Yahudilikle ilgili çalışmalarıyla tanınan Prof. Dr. Baki Adam’ın belirttiği üzere Yahudi teolojisi şiddet üzerine kurulmuştur. Daha açıkçası, Yahudilik Tanrı Yehova’nın hem İsrailoğulları’nın düşmanlarına hem de bizzat “Benim halkım” dediği İsrailoğulları’na uyguladığı korkunç şiddetin ikliminde doğmuş ve şiddetle yoğrulmuştur. Karen Armstrong’un Yahudi kutsal kitaplarındaki anlatımlara dayalı betimlemesine göre Yehova adeta terör estiren, son derece zalim, kimlikkeş, tarafgir ve katil bir tanrıdır. Orduların tanrısı, Yahova Sabaoth olarak bilinecek olan bir savaş tanrısıdır. İflah olmaz derecede partizan bir tanrıdır bu; kendi gözdeleri dışında hiç kimseye küçücük bir merhamet kırıntısı taşımayan, basit bir kabile tanrısıdır.
Eski Ahit’te diye anılan kutsal kitap koleksiyonunun tarihsel süreçte birçok farklı kalemin katkısıyla son şeklini alıp kanonikleştiği birçok Yahudi araştırmacı tarafından da kabul edilen bir husustur. Dolayısıyla Yahudilerin farklı dönemlerde yaşadıkları kötü olayların derin travmatik etkilerini kendi kutsal kitaplarına ve tanrı tasavvurlarına yansıttıkları kuşkusuzdur. Tevrat’ta Yehova’nın çok kere şiddet yanlısı, savaşçı ve intikamcı bir tanrı olarak tanımlanması önemli ölçüde İsrailoğulları’nın sağlıksız ruh halleriyle alakalıdır. Eski Ahit’te anlatıldığına göre Peygamber Samuel ilahi ferman olarak Kral Saul’e şunları aktarmıştır: “Şimdi git, Amelekileri vur ve onların her şeyini tamamen yok et, onları esirgeme; erkekten kadına, çocuktan emzikte olana, öküzden koyuna, deveden eşeğe kadar hepsini öldür!” (I. Samuel, 15/2-3).
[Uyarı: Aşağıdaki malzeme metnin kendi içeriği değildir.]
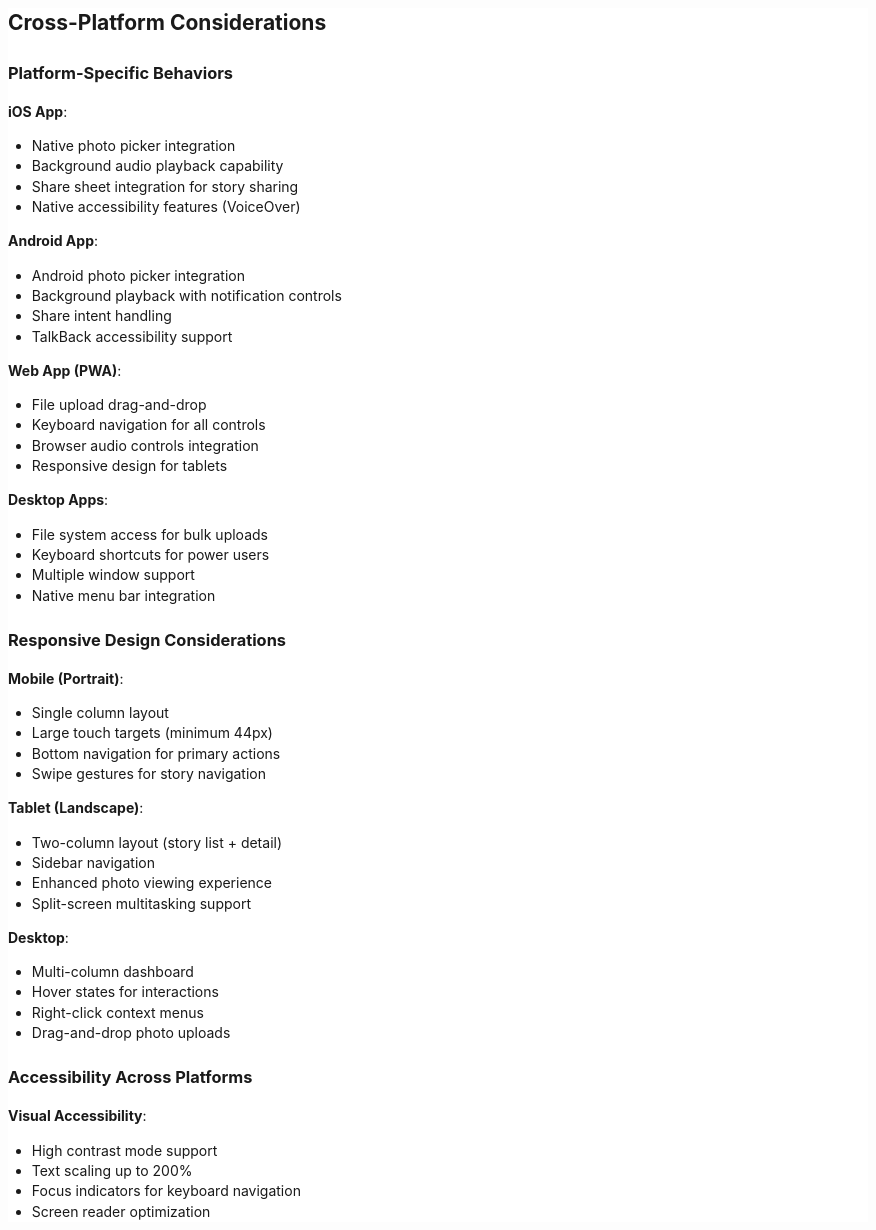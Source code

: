 ## Cross-Platform Considerations

### Platform-Specific Behaviors

**iOS App**:
- Native photo picker integration
- Background audio playback capability
- Share sheet integration for story sharing
- Native accessibility features (VoiceOver)

**Android App**:
- Android photo picker integration
- Background playback with notification controls
- Share intent handling
- TalkBack accessibility support

**Web App (PWA)**:
- File upload drag-and-drop
- Keyboard navigation for all controls
- Browser audio controls integration
- Responsive design for tablets

**Desktop Apps**:
- File system access for bulk uploads
- Keyboard shortcuts for power users
- Multiple window support
- Native menu bar integration

### Responsive Design Considerations

**Mobile (Portrait)**:
- Single column layout
- Large touch targets (minimum 44px)
- Bottom navigation for primary actions
- Swipe gestures for story navigation

**Tablet (Landscape)**:
- Two-column layout (story list + detail)
- Sidebar navigation
- Enhanced photo viewing experience
- Split-screen multitasking support

**Desktop**:
- Multi-column dashboard
- Hover states for interactions
- Right-click context menus
- Drag-and-drop photo uploads

### Accessibility Across Platforms

**Visual Accessibility**:
- High contrast mode support
- Text scaling up to 200%
- Focus indicators for keyboard navigation
- Screen reader optimization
Baki Adam’ın ifadesiyle, Tanrı Yehova çok kere de kendi halkını (İsrailoğulları) şiddetle cezalandırmıştır. İsrailoğulları’nın maruz kaldığı kitlesel şiddet, onların psiko-sosyal yapısını derinden etkilemiş, onları bir bakıma şiddete bağımlı hale getirmiştir. Mısır’dan çıkış sürecinde İsrailoğulları’nın şiddet eğilimleri dışa vurmuştur. Kimi zaman birbirlerine şiddet uygulamışlar, kimi zaman da Musa’ya ve abisi Harun’a saldırmışlardır. Tanrı Yehova ilkin onlara merhametli davranmıştır. Çünkü onlar Tanrı’ya göre henüz eğitilmesi ve yetiştirilmesi gereken bir çocuktur. Fakat İsrailoğulları’nın rehabilite olmak yerine daha da hastalıklı hâle gelmeleri Yehova’nın sabrını taşırmıştır. Korkaklıkları, sürekli sızlanmaları ve isyankâr davranışları karşısında Tanrı Yehova onlara fiziksel şiddet de uygulamaya başlamıştır. Kimi zaman yer yarılıp günahkârları yutmuş, kimi zaman gökten gelen bir ateş onları yakmış, kimi zaman da yılanların saldırısına uğramışlardır.
***
İsrail’in hem şiddetperest bir millet hem de teolojik temelli terörist bir devlet olduğunu daha derinden anlayıp kavramak için Roger Garaudy’in İsrail, Mitler ve Terör ile İlâhîi Mesajlar Toprağı Filistin adlı eserlerini okumak gerekir. Bu vesileyle ilk eserin baş tarafındaki şu ifadeleri de aktarmak gerekir: “İslâm’ın Yükselişi ve Çöküşü” adlı eserimde Müslüman entegrizminin merkez üssü olan Suudi Arabistan’ı gözler önüne serdim. Bu eserde, Amerika’nın Ortadoğu’yu istilasındaki hempası olan Kral Fahd’ı İslamcılığı İslam’ın bir hastalığı haline getiren “siyasi fahişe” olarak takdim ettim. Bir taraftan çocuk aldırma ve gebelikten korunmaya karşı çıktığını açıklayarak “hayatı savunduğu”nu iddia ederken, diğer taraftan Amerika’nın dayatmasıyla sürdürülen “pazar tektanrıcılığı”nın kurbanları olarak yetersiz beslenme ve açlıktan her yıl on iki buçuk milyon çocuk can verirken susan Roma Katolik entegrizmi hakkında iki eser yayınladım. Bu kitaplarım “Allah’a İhtiyacımız Var mı?” ve (pazar tektanrıcılığına karşı yazılmış olan) “Bir Din Savaşına Doğru mu?” adlarını taşıyorlar. Üçlü çalışmamızın üçüncü kanadı olan “İsrail Politikasının Kurucu Efsaneleri” ise “İsrail’in Allah”ı yerine, “İsrail Devleti”ni koymaktan ibaret olan politik siyonizmin sapkınlığını sergiliyor. Bu hâliyle İsrail devleti dünyanın geçici efendilerinin, yani Batı tipi büyümenin temel taşı olan Ortadoğu petrollerini sahiplenme gayesi güden Amerika Birleşik Devletleri’nin batmayan nükleer uçak gemisi konumundadır.